■ INSTRUCTIONS FOR THE TASK:
Write out the records below from the first line through the line containing "lòng biết ơn.", leaving out any pictures.

■ MATERIAL SHOWN:
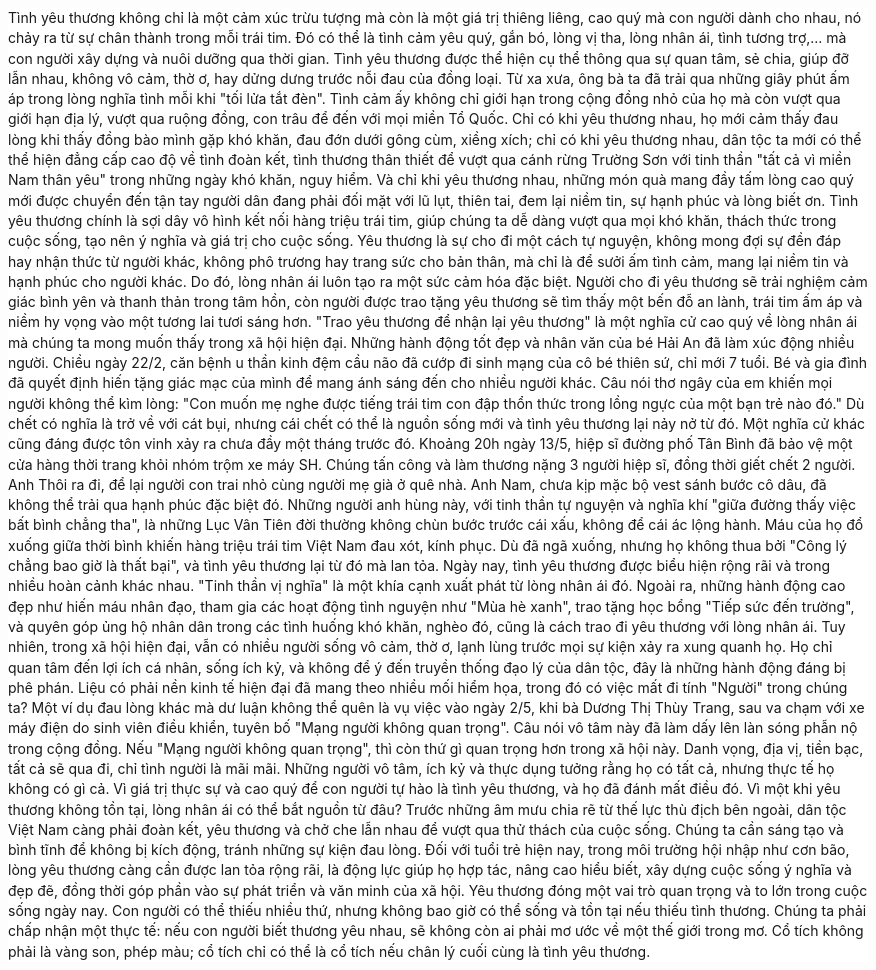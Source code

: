 Tình yêu thương không chỉ là một cảm xúc trừu tượng mà còn là một giá trị thiêng liêng, cao quý mà con người dành cho nhau, nó chảy ra từ sự chân thành trong mỗi trái tim. Đó có thể là tình cảm yêu quý, gắn bó, lòng vị tha, lòng nhân ái, tình tương trợ,... mà con người xây dựng và nuôi dưỡng qua thời gian. Tình yêu thương được thể hiện cụ thể thông qua sự quan tâm, sẻ chia, giúp đỡ lẫn nhau, không vô cảm, thờ ơ, hay dửng dưng trước nỗi đau của đồng loại. Từ xa xưa, ông bà ta đã trải qua những giây phút ấm áp trong lòng nghĩa tình mỗi khi "tối lửa tắt đèn". Tình cảm ấy không chỉ giới hạn trong cộng đồng nhỏ của họ mà còn vượt qua giới hạn địa lý, vượt qua ruộng đồng, con trâu để đến với mọi miền Tổ Quốc. Chỉ có khi yêu thương nhau, họ mới cảm thấy đau lòng khi thấy đồng bào mình gặp khó khăn, đau đớn dưới gông cùm, xiềng xích; chỉ có khi yêu thương nhau, dân tộc ta mới có thể thể hiện đẳng cấp cao độ về tình đoàn kết, tình thương thân thiết để vượt qua cánh rừng Trường Sơn với tinh thần "tất cả vì miền Nam thân yêu" trong những ngày khó khăn, nguy hiểm. Và chỉ khi yêu thương nhau, những món quà mang đầy tấm lòng cao quý mới được chuyển đến tận tay người dân đang phải đối mặt với lũ lụt, thiên tai, đem lại niềm tin, sự hạnh phúc và lòng biết ơn.
Tình yêu thương chính là sợi dây vô hình kết nối hàng triệu trái tim, giúp chúng ta dễ dàng vượt qua mọi khó khăn, thách thức trong cuộc sống, tạo nên ý nghĩa và giá trị cho cuộc sống. Yêu thương là sự cho đi một cách tự nguyện, không mong đợi sự đền đáp hay nhận thức từ người khác, không phô trương hay trang sức cho bản thân, mà chỉ là để sưởi ấm tình cảm, mang lại niềm tin và hạnh phúc cho người khác. Do đó, lòng nhân ái luôn tạo ra một sức cảm hóa đặc biệt. Người cho đi yêu thương sẽ trải nghiệm cảm giác bình yên và thanh thản trong tâm hồn, còn người được trao tặng yêu thương sẽ tìm thấy một bến đỗ an lành, trái tim ấm áp và niềm hy vọng vào một tương lai tươi sáng hơn.
"Trao yêu thương để nhận lại yêu thương" là một nghĩa cử cao quý về lòng nhân ái mà chúng ta mong muốn thấy trong xã hội hiện đại. Những hành động tốt đẹp và nhân văn của bé Hải An đã làm xúc động nhiều người. Chiều ngày 22/2, căn bệnh u thần kinh đệm cầu não đã cướp đi sinh mạng của cô bé thiên sứ, chỉ mới 7 tuổi. Bé và gia đình đã quyết định hiến tặng giác mạc của mình để mang ánh sáng đến cho nhiều người khác. Câu nói thơ ngây của em khiến mọi người không thể kìm lòng: "Con muốn mẹ nghe được tiếng trái tim con đập thổn thức trong lồng ngực của một bạn trẻ nào đó." Dù chết có nghĩa là trở về với cát bụi, nhưng cái chết có thể là nguồn sống mới và tình yêu thương lại nảy nở từ đó.
Một nghĩa cử khác cũng đáng được tôn vinh xảy ra chưa đầy một tháng trước đó. Khoảng 20h ngày 13/5, hiệp sĩ đường phố Tân Bình đã bảo vệ một cửa hàng thời trang khỏi nhóm trộm xe máy SH. Chúng tấn công và làm thương nặng 3 người hiệp sĩ, đồng thời giết chết 2 người. Anh Thôi ra đi, để lại người con trai nhỏ cùng người mẹ già ở quê nhà. Anh Nam, chưa kịp mặc bộ vest sánh bước cô dâu, đã không thể trải qua hạnh phúc đặc biệt đó. Những người anh hùng này, với tinh thần tự nguyện và nghĩa khí "giữa đường thấy việc bất bình chẳng tha", là những Lục Vân Tiên đời thường không chùn bước trước cái xấu, không để cái ác lộng hành. Máu của họ đổ xuống giữa thời bình khiến hàng triệu trái tim Việt Nam đau xót, kính phục. Dù đã ngã xuống, nhưng họ không thua bởi "Công lý chẳng bao giờ là thất bại", và tình yêu thương lại từ đó mà lan tỏa.
Ngày nay, tình yêu thương được biểu hiện rộng rãi và trong nhiều hoàn cảnh khác nhau. "Tinh thần vị nghĩa" là một khía cạnh xuất phát từ lòng nhân ái đó. Ngoài ra, những hành động cao đẹp như hiến máu nhân đạo, tham gia các hoạt động tình nguyện như "Mùa hè xanh", trao tặng học bổng "Tiếp sức đến trường", và quyên góp ủng hộ nhân dân trong các tình huống khó khăn, nghèo đó, cũng là cách trao đi yêu thương với lòng nhân ái.
Tuy nhiên, trong xã hội hiện đại, vẫn có nhiều người sống vô cảm, thờ ơ, lạnh lùng trước mọi sự kiện xảy ra xung quanh họ. Họ chỉ quan tâm đến lợi ích cá nhân, sống ích kỷ, và không để ý đến truyền thống đạo lý của dân tộc, đây là những hành động đáng bị phê phán. Liệu có phải nền kinh tế hiện đại đã mang theo nhiều mối hiểm họa, trong đó có việc mất đi tính "Người" trong chúng ta? Một ví dụ đau lòng khác mà dư luận không thể quên là vụ việc vào ngày 2/5, khi bà Dương Thị Thùy Trang, sau va chạm với xe máy điện do sinh viên điều khiển, tuyên bố "Mạng người không quan trọng". Câu nói vô tâm này đã làm dấy lên làn sóng phẫn nộ trong cộng đồng. Nếu "Mạng người không quan trọng", thì còn thứ gì quan trọng hơn trong xã hội này. Danh vọng, địa vị, tiền bạc, tất cả sẽ qua đi, chỉ tình người là mãi mãi. Những người vô tâm, ích kỷ và thực dụng tưởng rằng họ có tất cả, nhưng thực tế họ không có gì cả. Vì giá trị thực sự và cao quý để con người tự hào là tình yêu thương, và họ đã đánh mất điều đó. Vì một khi yêu thương không tồn tại, lòng nhân ái có thể bắt nguồn từ đâu?
Trước những âm mưu chia rẽ từ thế lực thù địch bên ngoài, dân tộc Việt Nam càng phải đoàn kết, yêu thương và chở che lẫn nhau để vượt qua thử thách của cuộc sống. Chúng ta cần sáng tạo và bình tĩnh để không bị kích động, tránh những sự kiện đau lòng. Đối với tuổi trẻ hiện nay, trong môi trường hội nhập như cơn bão, lòng yêu thương càng cần được lan tỏa rộng rãi, là động lực giúp họ hợp tác, nâng cao hiểu biết, xây dựng cuộc sống ý nghĩa và đẹp đẽ, đồng thời góp phần vào sự phát triển và văn minh của xã hội.
Yêu thương đóng một vai trò quan trọng và to lớn trong cuộc sống ngày nay. Con người có thể thiếu nhiều thứ, nhưng không bao giờ có thể sống và tồn tại nếu thiếu tình thương. Chúng ta phải chấp nhận một thực tế: nếu con người biết thương yêu nhau, sẽ không còn ai phải mơ ước về một thế giới trong mơ. Cổ tích không phải là vàng son, phép màu; cổ tích chỉ có thể là cổ tích nếu chân lý cuối cùng là tình yêu thương.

■ REPLY:
Source code

: Tình yêu thương không chỉ là một cảm xúc trừu tượng mà còn là một giá trị thiêng liêng, cao quý mà con người dành cho nhau, nó chảy ra từ sự chân thành trong mỗi trái tim. Đó có thể là tình cảm yêu quý, gắn bó, lòng vị tha, lòng nhân ái, tình tương trợ,... mà con người xây dựng và nuôi dưỡng qua thời gian. Tình yêu thương được thể hiện cụ thể thông qua sự quan tâm, sẻ chia, giúp đỡ lẫn nhau, không vô cảm, thờ ơ, hay dửng dưng trước nỗi đau của đồng loại. Từ xa xưa, ông bà ta đã trải qua những giây phút ấm áp trong lòng nghĩa tình mỗi khi "tối lửa tắt đèn". Tình cảm ấy không chỉ giới hạn trong cộng đồng nhỏ của họ mà còn vượt qua giới hạn địa lý, vượt qua ruộng đồng, con trâu để đến với mọi miền Tổ Quốc. Chỉ có khi yêu thương nhau, họ mới cảm thấy đau lòng khi thấy đồng bào mình gặp khó khăn, đau đớn dưới gông cùm, xiềng xích; chỉ có khi yêu thương nhau, dân tộc ta mới có thể thể hiện đẳng cấp cao độ về tình đoàn kết, tình thương thân thiết để vượt qua cánh rừng Trường Sơn với tinh thần "tất cả vì miền Nam thân yêu" trong những ngày khó khăn, nguy hiểm. Và chỉ khi yêu thương nhau, những món quà mang đầy tấm lòng cao quý mới được chuyển đến tận tay người dân đang phải đối mặt với lũ lụt, thiên tai, đem lại niềm tin, sự hạnh phúc và lòng biết ơn.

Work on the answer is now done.